▶ TASK INSTRUCTIONS:
Every line in the records below with the string "Finance" is to be copied out.

(Source texts of formatted documents)
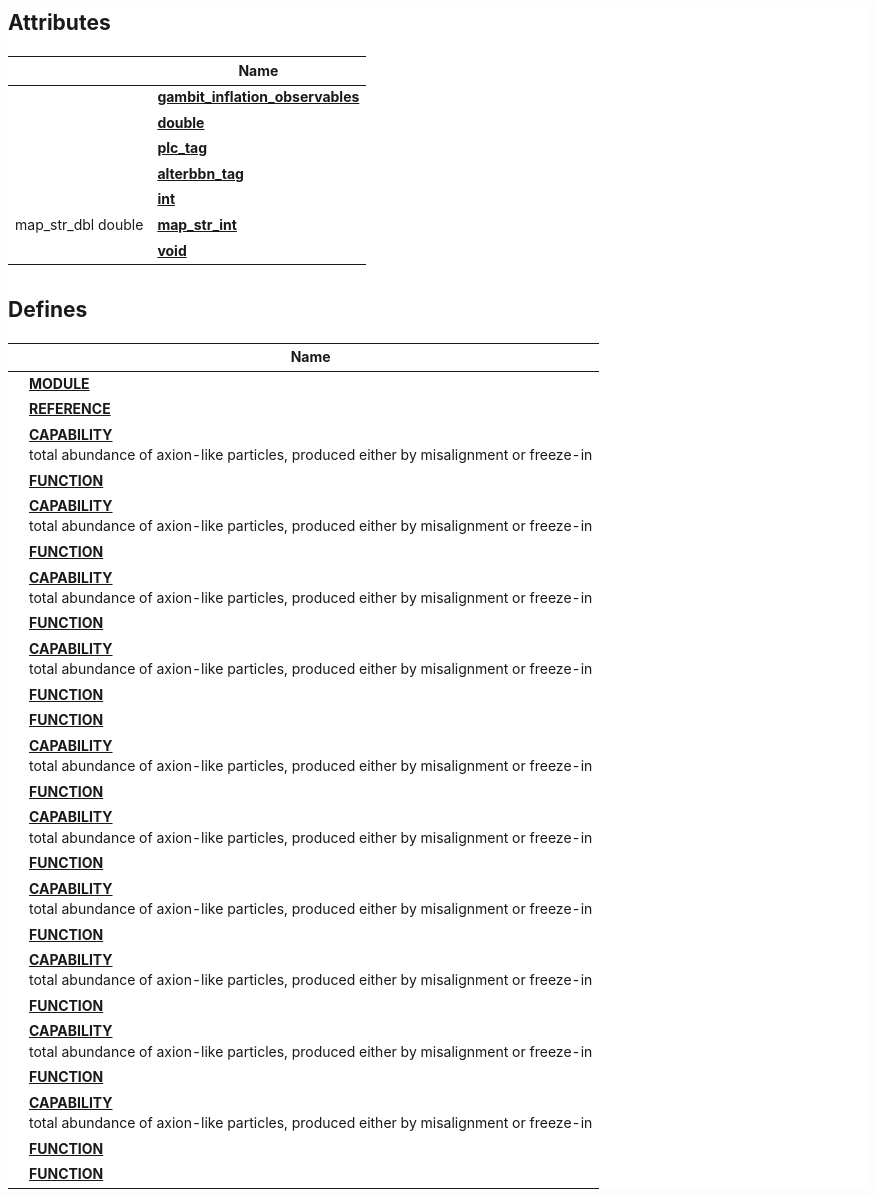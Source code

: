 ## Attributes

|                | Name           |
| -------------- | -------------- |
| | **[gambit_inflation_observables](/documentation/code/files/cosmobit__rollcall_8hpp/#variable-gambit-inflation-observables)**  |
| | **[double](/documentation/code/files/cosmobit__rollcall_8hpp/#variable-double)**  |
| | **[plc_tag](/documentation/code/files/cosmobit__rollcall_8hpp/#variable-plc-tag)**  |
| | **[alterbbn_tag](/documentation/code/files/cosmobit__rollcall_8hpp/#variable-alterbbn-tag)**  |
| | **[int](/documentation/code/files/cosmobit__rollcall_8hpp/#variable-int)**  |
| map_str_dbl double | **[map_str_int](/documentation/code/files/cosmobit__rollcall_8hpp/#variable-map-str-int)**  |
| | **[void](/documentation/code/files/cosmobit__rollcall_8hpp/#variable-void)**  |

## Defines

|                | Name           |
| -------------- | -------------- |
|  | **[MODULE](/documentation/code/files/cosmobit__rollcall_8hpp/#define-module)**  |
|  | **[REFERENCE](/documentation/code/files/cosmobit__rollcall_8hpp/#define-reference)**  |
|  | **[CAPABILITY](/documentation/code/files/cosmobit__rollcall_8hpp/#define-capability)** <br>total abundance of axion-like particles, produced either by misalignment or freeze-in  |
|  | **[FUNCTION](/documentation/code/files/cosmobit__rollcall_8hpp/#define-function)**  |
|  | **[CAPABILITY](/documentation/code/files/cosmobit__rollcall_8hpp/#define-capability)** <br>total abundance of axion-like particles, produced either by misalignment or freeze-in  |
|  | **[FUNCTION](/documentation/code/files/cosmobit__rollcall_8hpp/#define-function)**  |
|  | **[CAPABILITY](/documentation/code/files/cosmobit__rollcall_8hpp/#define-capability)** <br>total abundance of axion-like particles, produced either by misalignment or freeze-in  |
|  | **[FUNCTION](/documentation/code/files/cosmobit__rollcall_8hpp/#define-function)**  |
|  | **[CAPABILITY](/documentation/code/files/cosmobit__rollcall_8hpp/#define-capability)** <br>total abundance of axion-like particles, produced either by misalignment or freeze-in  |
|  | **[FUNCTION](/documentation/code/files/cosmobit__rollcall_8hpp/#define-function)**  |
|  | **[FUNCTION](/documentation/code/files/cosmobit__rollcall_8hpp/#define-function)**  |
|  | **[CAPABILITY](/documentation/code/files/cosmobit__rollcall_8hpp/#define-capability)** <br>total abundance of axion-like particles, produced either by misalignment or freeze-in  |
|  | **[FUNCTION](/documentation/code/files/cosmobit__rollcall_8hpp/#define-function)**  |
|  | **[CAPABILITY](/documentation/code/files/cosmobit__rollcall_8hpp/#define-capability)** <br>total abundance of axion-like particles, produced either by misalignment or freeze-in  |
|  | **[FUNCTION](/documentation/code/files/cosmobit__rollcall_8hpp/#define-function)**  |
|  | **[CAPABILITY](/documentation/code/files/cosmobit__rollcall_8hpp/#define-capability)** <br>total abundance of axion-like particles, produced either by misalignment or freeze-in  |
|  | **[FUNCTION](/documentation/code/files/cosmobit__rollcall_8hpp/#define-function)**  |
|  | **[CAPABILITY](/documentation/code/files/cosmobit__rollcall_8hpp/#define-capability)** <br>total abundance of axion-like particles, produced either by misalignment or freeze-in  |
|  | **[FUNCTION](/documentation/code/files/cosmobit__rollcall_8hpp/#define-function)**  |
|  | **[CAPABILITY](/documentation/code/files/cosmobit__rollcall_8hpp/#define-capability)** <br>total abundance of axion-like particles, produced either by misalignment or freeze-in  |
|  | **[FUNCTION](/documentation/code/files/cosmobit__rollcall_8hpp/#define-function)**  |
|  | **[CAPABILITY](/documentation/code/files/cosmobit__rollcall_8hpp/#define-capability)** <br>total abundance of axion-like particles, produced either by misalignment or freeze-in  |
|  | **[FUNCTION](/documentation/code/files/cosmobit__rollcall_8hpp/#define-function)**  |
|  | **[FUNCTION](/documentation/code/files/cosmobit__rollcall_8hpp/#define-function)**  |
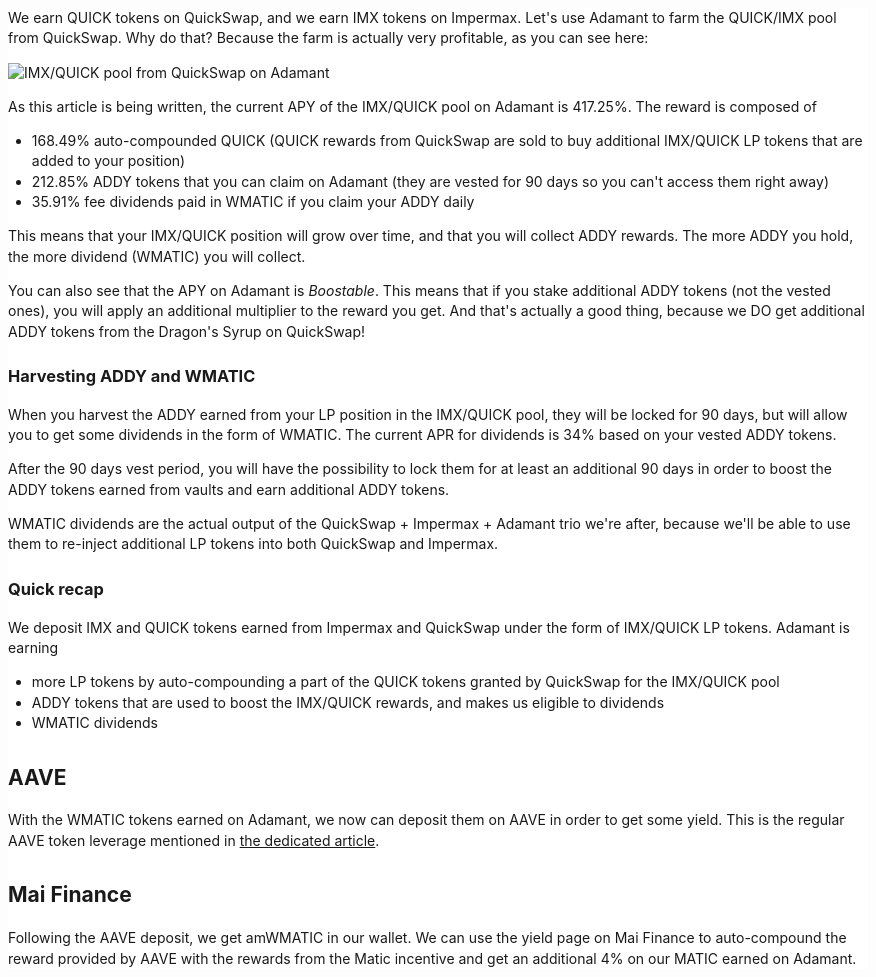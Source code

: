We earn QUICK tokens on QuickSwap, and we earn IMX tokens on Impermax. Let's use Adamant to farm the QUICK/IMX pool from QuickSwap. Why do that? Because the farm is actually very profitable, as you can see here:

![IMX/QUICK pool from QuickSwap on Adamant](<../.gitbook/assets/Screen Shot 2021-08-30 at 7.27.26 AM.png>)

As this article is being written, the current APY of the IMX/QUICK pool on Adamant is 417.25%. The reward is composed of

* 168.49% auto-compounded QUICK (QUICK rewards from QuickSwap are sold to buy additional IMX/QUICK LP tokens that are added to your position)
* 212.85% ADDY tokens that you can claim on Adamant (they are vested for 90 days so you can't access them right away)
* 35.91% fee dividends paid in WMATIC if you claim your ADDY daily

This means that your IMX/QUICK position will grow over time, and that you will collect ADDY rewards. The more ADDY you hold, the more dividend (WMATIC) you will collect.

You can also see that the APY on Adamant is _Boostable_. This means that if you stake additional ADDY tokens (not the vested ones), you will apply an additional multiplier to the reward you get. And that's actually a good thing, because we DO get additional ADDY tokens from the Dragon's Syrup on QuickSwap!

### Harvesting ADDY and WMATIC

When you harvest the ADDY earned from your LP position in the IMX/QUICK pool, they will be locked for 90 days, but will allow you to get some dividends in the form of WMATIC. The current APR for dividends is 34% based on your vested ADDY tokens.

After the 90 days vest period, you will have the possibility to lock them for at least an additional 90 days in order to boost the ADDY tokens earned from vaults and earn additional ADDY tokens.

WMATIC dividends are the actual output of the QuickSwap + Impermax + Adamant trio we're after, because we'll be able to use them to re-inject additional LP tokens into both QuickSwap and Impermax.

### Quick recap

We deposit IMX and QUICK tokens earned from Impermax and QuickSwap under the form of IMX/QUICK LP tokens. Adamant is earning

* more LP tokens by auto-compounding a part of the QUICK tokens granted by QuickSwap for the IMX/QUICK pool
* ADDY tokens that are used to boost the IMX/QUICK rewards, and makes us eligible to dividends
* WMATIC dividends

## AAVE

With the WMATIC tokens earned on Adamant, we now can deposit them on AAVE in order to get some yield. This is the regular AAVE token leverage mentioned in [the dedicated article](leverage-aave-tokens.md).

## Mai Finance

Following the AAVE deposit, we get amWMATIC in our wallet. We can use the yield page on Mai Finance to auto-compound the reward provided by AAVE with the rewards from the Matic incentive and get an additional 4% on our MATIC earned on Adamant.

▶ RESULT OF THE TASK:
## Mai Finance
Following the AAVE deposit, we get amWMATIC in our wallet. We can use the yield page on Mai Finance to auto-compound the reward provided by AAVE with the rewards from the Matic incentive and get an additional 4% on our MATIC earned on Adamant.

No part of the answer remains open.